* [Your task]
Print, word for word, every line from the beginning of the listing up to and including the line with "#### Resource Identifier". Pictures are to be excluded.

* [Data]
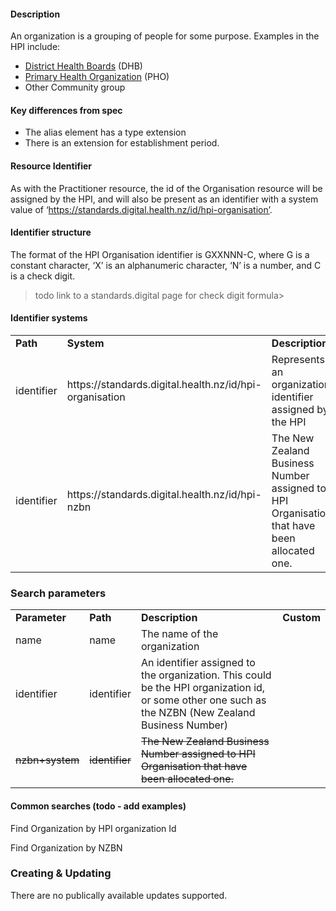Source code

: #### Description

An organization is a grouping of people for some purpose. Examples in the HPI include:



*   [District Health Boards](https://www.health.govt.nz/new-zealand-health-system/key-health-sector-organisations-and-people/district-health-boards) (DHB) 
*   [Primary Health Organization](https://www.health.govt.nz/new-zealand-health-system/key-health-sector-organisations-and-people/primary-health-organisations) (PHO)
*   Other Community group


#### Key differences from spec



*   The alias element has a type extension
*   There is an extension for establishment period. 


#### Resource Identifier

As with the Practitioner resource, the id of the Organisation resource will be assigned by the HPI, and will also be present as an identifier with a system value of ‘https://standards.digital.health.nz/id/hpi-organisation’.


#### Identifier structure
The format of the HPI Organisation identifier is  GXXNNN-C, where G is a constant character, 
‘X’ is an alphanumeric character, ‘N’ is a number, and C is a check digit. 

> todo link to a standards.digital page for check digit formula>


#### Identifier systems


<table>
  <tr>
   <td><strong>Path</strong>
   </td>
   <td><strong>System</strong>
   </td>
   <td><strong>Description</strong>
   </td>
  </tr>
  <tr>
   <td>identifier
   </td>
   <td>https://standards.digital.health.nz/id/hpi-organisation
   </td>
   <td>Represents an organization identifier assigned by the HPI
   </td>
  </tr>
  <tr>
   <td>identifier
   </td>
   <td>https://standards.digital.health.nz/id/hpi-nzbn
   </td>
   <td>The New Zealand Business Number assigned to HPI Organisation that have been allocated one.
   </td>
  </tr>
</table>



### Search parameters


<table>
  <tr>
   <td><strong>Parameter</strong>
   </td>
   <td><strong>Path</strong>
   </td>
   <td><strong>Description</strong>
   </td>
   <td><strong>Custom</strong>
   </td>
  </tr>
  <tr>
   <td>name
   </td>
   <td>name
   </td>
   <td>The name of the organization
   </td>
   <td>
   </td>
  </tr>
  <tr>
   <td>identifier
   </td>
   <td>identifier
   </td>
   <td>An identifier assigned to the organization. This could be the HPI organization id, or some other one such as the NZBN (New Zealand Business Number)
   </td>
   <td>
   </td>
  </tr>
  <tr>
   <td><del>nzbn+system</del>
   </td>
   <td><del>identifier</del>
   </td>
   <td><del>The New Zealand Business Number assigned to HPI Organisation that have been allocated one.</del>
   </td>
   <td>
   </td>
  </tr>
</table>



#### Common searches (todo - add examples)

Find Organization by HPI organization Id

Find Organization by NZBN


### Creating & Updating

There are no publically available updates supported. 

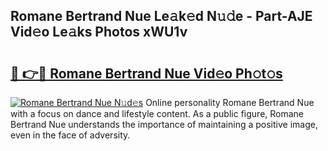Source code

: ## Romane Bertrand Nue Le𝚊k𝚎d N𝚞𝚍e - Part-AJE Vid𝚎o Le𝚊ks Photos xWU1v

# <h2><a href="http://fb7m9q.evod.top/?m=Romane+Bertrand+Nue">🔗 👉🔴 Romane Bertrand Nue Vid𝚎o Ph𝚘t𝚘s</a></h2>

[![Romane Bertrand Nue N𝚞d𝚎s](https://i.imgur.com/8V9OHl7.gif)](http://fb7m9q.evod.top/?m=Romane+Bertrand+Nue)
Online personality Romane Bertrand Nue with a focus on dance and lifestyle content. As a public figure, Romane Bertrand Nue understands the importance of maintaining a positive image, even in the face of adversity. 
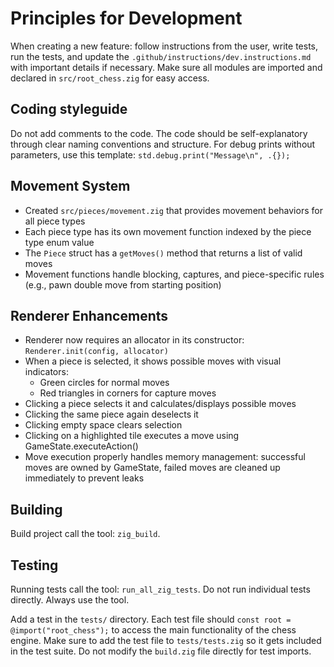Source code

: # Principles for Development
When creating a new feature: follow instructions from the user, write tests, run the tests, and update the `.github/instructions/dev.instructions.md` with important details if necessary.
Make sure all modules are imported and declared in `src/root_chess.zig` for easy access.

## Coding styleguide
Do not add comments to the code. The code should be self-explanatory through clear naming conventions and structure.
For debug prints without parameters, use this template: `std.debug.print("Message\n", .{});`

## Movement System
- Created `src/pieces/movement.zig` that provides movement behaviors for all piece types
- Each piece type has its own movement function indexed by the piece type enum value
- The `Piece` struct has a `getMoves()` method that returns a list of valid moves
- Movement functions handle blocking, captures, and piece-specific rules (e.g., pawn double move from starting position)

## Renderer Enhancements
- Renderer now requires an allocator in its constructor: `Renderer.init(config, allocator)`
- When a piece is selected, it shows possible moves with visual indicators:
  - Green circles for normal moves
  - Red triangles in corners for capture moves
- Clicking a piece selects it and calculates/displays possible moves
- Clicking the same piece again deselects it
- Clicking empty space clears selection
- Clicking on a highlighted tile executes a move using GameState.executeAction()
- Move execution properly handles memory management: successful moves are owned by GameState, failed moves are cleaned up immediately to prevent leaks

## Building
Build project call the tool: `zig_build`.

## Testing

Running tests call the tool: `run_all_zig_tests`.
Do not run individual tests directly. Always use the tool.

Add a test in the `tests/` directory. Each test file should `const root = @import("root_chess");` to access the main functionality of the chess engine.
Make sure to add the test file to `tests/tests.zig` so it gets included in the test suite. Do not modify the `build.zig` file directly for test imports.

* [Reply]
Source code

: #### Description

An organization is a grouping of people for some purpose. Examples in the HPI include:



*   [District Health Boards](https://www.health.govt.nz/new-zealand-health-system/key-health-sector-organisations-and-people/district-health-boards) (DHB) 
*   [Primary Health Organization](https://www.health.govt.nz/new-zealand-health-system/key-health-sector-organisations-and-people/primary-health-organisations) (PHO)
*   Other Community group


#### Key differences from spec



*   The alias element has a type extension
*   There is an extension for establishment period. 


#### Resource Identifier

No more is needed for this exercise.